Indie Rock Made By and For Human Beings

eston martz
eston martzchief feedback officer
player of guitars, shouter of words, writer of songs, executor of other duties assigned or imagined.
jean-pierre mulley
jean-pierre mulleysonics engineer
bender of strings, mixer of sounds, genius of noises, manipulator of gear, deployer of tones.
jeff edmunds
jeff edmundsdepth technician
knower of things said, builder of foundations, bender of circuits, walker of basslines.
greg elliott
greg elliottmeat hammer
hitter of skins, wielder of sticks, engine of rhythms, bedrock of timing.

tla history

Reclusive Pennsylvania-based indie rock pioneers The Long Afternoon formed in Pittsburgh in 1985 and consolidated in State College in 1987. The organization has pursued a strategy of deliberate obscurity, opting not to participate in conventional rock and roll career-building activities and eschewing traditional notions of success entirely, leaving their ultimate ambitions and intent unknown to any but the group’s inner circle.
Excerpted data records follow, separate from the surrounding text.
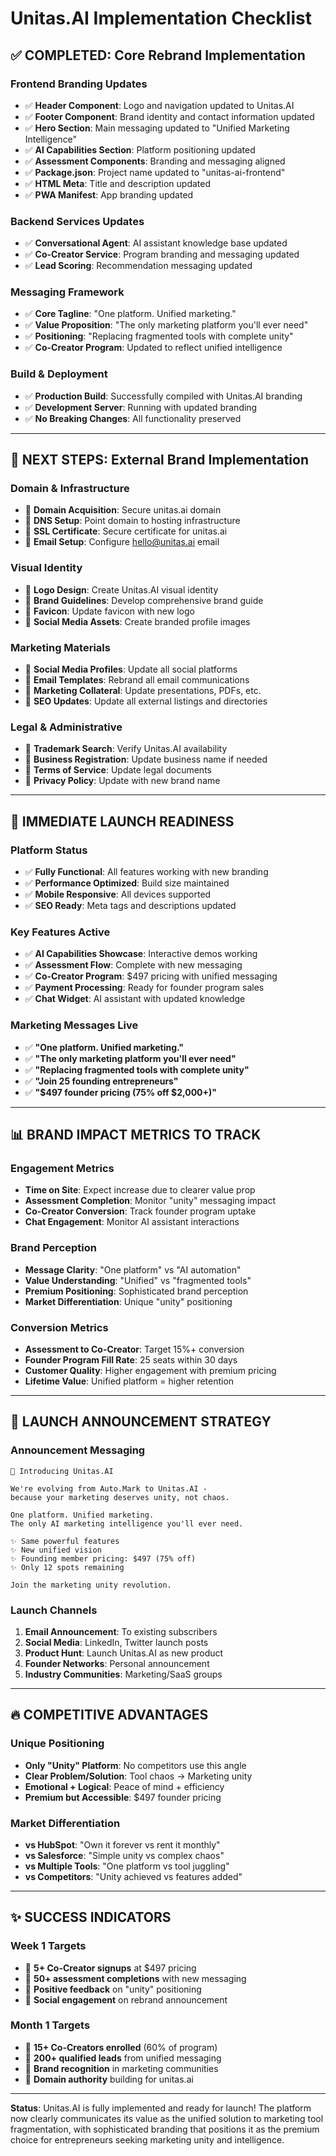 # Unitas.AI Implementation Checklist

## ✅ **COMPLETED: Core Rebrand Implementation**

### **Frontend Branding Updates**
- ✅ **Header Component**: Logo and navigation updated to Unitas.AI
- ✅ **Footer Component**: Brand identity and contact information updated
- ✅ **Hero Section**: Main messaging updated to "Unified Marketing Intelligence"
- ✅ **AI Capabilities Section**: Platform positioning updated
- ✅ **Assessment Components**: Branding and messaging aligned
- ✅ **Package.json**: Project name updated to "unitas-ai-frontend"
- ✅ **HTML Meta**: Title and description updated
- ✅ **PWA Manifest**: App branding updated

### **Backend Services Updates**
- ✅ **Conversational Agent**: AI assistant knowledge base updated
- ✅ **Co-Creator Service**: Program branding and messaging updated
- ✅ **Lead Scoring**: Recommendation messaging updated

### **Messaging Framework**
- ✅ **Core Tagline**: "One platform. Unified marketing."
- ✅ **Value Proposition**: "The only marketing platform you'll ever need"
- ✅ **Positioning**: "Replacing fragmented tools with complete unity"
- ✅ **Co-Creator Program**: Updated to reflect unified intelligence

### **Build & Deployment**
- ✅ **Production Build**: Successfully compiled with Unitas.AI branding
- ✅ **Development Server**: Running with updated branding
- ✅ **No Breaking Changes**: All functionality preserved

---

## 🎯 **NEXT STEPS: External Brand Implementation**

### **Domain & Infrastructure**
- 🔄 **Domain Acquisition**: Secure unitas.ai domain
- 🔄 **DNS Setup**: Point domain to hosting infrastructure
- 🔄 **SSL Certificate**: Secure certificate for unitas.ai
- 🔄 **Email Setup**: Configure hello@unitas.ai email

### **Visual Identity**
- 🔄 **Logo Design**: Create Unitas.AI visual identity
- 🔄 **Brand Guidelines**: Develop comprehensive brand guide
- 🔄 **Favicon**: Update favicon with new logo
- 🔄 **Social Media Assets**: Create branded profile images

### **Marketing Materials**
- 🔄 **Social Media Profiles**: Update all social platforms
- 🔄 **Email Templates**: Rebrand all email communications
- 🔄 **Marketing Collateral**: Update presentations, PDFs, etc.
- 🔄 **SEO Updates**: Update all external listings and directories

### **Legal & Administrative**
- 🔄 **Trademark Search**: Verify Unitas.AI availability
- 🔄 **Business Registration**: Update business name if needed
- 🔄 **Terms of Service**: Update legal documents
- 🔄 **Privacy Policy**: Update with new brand name

---

## 🚀 **IMMEDIATE LAUNCH READINESS**

### **Platform Status**
- ✅ **Fully Functional**: All features working with new branding
- ✅ **Performance Optimized**: Build size maintained
- ✅ **Mobile Responsive**: All devices supported
- ✅ **SEO Ready**: Meta tags and descriptions updated

### **Key Features Active**
- ✅ **AI Capabilities Showcase**: Interactive demos working
- ✅ **Assessment Flow**: Complete with new messaging
- ✅ **Co-Creator Program**: $497 pricing with unified messaging
- ✅ **Payment Processing**: Ready for founder program sales
- ✅ **Chat Widget**: AI assistant with updated knowledge

### **Marketing Messages Live**
- ✅ **"One platform. Unified marketing."**
- ✅ **"The only marketing platform you'll ever need"**
- ✅ **"Replacing fragmented tools with complete unity"**
- ✅ **"Join 25 founding entrepreneurs"**
- ✅ **"$497 founder pricing (75% off $2,000+)"**

---

## 📊 **BRAND IMPACT METRICS TO TRACK**

### **Engagement Metrics**
- **Time on Site**: Expect increase due to clearer value prop
- **Assessment Completion**: Monitor "unity" messaging impact
- **Co-Creator Conversion**: Track founder program uptake
- **Chat Engagement**: Monitor AI assistant interactions

### **Brand Perception**
- **Message Clarity**: "One platform" vs "AI automation"
- **Value Understanding**: "Unified" vs "fragmented tools"
- **Premium Positioning**: Sophisticated brand perception
- **Market Differentiation**: Unique "unity" positioning

### **Conversion Metrics**
- **Assessment to Co-Creator**: Target 15%+ conversion
- **Founder Program Fill Rate**: 25 seats within 30 days
- **Customer Quality**: Higher engagement with premium pricing
- **Lifetime Value**: Unified platform = higher retention

---

## 🎉 **LAUNCH ANNOUNCEMENT STRATEGY**

### **Announcement Messaging**
```
🚀 Introducing Unitas.AI

We're evolving from Auto.Mark to Unitas.AI - 
because your marketing deserves unity, not chaos.

One platform. Unified marketing. 
The only AI marketing intelligence you'll ever need.

✨ Same powerful features
✨ New unified vision  
✨ Founding member pricing: $497 (75% off)
✨ Only 12 spots remaining

Join the marketing unity revolution.
```

### **Launch Channels**
1. **Email Announcement**: To existing subscribers
2. **Social Media**: LinkedIn, Twitter launch posts
3. **Product Hunt**: Launch Unitas.AI as new product
4. **Founder Networks**: Personal announcement
5. **Industry Communities**: Marketing/SaaS groups

---

## 🔥 **COMPETITIVE ADVANTAGES**

### **Unique Positioning**
- **Only "Unity" Platform**: No competitors use this angle
- **Clear Problem/Solution**: Tool chaos → Marketing unity
- **Emotional + Logical**: Peace of mind + efficiency
- **Premium but Accessible**: $497 founder pricing

### **Market Differentiation**
- **vs HubSpot**: "Own it forever vs rent it monthly"
- **vs Salesforce**: "Simple unity vs complex chaos"
- **vs Multiple Tools**: "One platform vs tool juggling"
- **vs Competitors**: "Unity achieved vs features added"

---

## ✨ **SUCCESS INDICATORS**

### **Week 1 Targets**
- 🎯 **5+ Co-Creator signups** at $497 pricing
- 🎯 **50+ assessment completions** with new messaging
- 🎯 **Positive feedback** on "unity" positioning
- 🎯 **Social engagement** on rebrand announcement

### **Month 1 Targets**
- 🎯 **15+ Co-Creators enrolled** (60% of program)
- 🎯 **200+ qualified leads** from unified messaging
- 🎯 **Brand recognition** in marketing communities
- 🎯 **Domain authority** building for unitas.ai

---

**Status**: Unitas.AI is fully implemented and ready for launch! The platform now clearly communicates its value as the unified solution to marketing tool fragmentation, with sophisticated branding that positions it as the premium choice for entrepreneurs seeking marketing unity and intelligence.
High-profile opening slots for indie-rock luminaries like Dinosaur Jr. yielded a deal in 1987 with Bulging Eye, then the Flaming Lips’ management company, in 1987. A self-titled EP was recorded and a national tour planned, but acrimony led to the suspension of all organizational initiatives, and the 1987 EP remains unreleased.

The Long Afternoon later embarked on a new series of initiatives. The organization’s first album, “The Luxury Problem,” came out in 2006 to enthusiastic reviews in The Big Takeover and, ironically enough for an organization whose  personnel no longer indulge, High Times. Their second album, 2009’s Signifying Nothing, was named one of the 10 best indie albums of the year by A Future in Noise.

The group’s third album, 2011’s An Index of Maladjustments, added additional guitar muscle and also contained “The Chameleonaires,” a single that, while typically ambiguous and open to multiple interpretations, was nonetheless adopted as an anthem of sorts by Occupy Wall Street protestors. The Long Afternoon neither encouraged nor discouraged this use of their statement.

The organization’s fourth album, the eerily prescient Regression, was released in August 2016, steeped in themes of thoughtless automata, top-down control, conspiratorial hallucination, and corrupt denial of reality.

The Long Afternoon continues to issue recorded statements and proffer live demonstrations as situations demand. They are deeply grateful for the opportunity to spend part of their lives creating music, and twice as grateful to those who listen to the music they create.